Your answer should be every line from the records that contains "pspBillingDetails".

● Items listed in a dataset
-- Opening Marker --

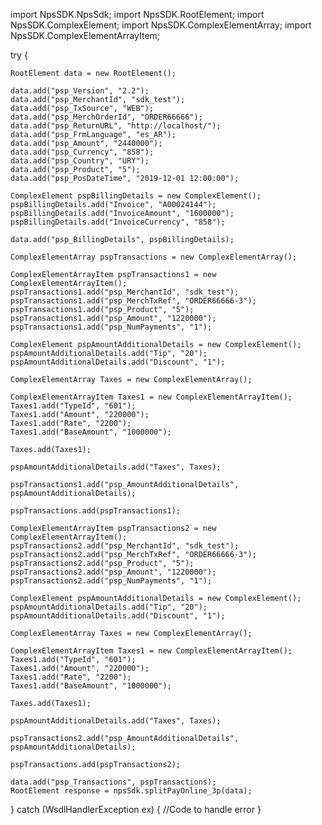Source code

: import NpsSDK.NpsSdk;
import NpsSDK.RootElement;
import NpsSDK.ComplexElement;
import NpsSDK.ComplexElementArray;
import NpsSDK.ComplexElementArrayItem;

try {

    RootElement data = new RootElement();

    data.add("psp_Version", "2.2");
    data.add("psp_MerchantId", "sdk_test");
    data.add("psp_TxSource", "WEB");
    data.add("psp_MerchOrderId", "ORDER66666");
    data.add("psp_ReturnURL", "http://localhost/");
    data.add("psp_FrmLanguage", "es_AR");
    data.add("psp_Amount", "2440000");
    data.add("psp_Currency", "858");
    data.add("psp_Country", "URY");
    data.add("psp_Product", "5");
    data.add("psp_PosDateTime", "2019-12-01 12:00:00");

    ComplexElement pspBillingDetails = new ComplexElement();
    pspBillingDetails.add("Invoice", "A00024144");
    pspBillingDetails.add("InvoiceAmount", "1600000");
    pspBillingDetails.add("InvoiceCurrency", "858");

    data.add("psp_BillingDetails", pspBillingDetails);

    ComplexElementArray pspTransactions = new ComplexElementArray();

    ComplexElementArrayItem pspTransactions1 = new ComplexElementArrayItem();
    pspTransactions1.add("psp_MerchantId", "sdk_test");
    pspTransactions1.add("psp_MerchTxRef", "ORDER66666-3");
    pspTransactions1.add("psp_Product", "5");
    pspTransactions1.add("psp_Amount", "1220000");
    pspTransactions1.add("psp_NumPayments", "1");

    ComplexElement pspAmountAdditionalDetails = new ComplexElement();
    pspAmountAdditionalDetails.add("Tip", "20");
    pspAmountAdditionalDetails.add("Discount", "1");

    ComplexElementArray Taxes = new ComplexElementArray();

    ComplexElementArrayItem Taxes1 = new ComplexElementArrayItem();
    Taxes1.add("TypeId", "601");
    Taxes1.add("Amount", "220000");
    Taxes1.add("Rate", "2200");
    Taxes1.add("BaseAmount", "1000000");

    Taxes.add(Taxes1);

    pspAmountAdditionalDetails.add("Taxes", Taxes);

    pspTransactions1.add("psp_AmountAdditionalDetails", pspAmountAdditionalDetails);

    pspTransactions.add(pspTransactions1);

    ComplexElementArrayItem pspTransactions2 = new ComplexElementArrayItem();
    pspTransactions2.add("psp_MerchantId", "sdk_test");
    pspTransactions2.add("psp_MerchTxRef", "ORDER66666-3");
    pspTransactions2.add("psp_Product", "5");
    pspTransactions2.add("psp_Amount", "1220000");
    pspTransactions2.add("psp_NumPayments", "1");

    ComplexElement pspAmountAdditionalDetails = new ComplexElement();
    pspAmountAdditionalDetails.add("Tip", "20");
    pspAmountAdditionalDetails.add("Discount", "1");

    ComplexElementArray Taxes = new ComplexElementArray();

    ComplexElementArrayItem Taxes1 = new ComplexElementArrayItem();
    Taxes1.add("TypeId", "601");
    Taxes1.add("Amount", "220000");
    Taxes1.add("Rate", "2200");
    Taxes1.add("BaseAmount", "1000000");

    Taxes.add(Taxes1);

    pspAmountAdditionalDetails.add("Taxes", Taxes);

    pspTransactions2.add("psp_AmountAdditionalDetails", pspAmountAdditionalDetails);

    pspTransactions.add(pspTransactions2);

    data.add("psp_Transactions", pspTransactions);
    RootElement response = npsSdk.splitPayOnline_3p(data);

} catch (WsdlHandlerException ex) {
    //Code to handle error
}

-- Closing Marker --

● Completed task
    ComplexElement pspBillingDetails = new ComplexElement();
    pspBillingDetails.add("Invoice", "A00024144");
    pspBillingDetails.add("InvoiceAmount", "1600000");
    pspBillingDetails.add("InvoiceCurrency", "858");
    data.add("psp_BillingDetails", pspBillingDetails);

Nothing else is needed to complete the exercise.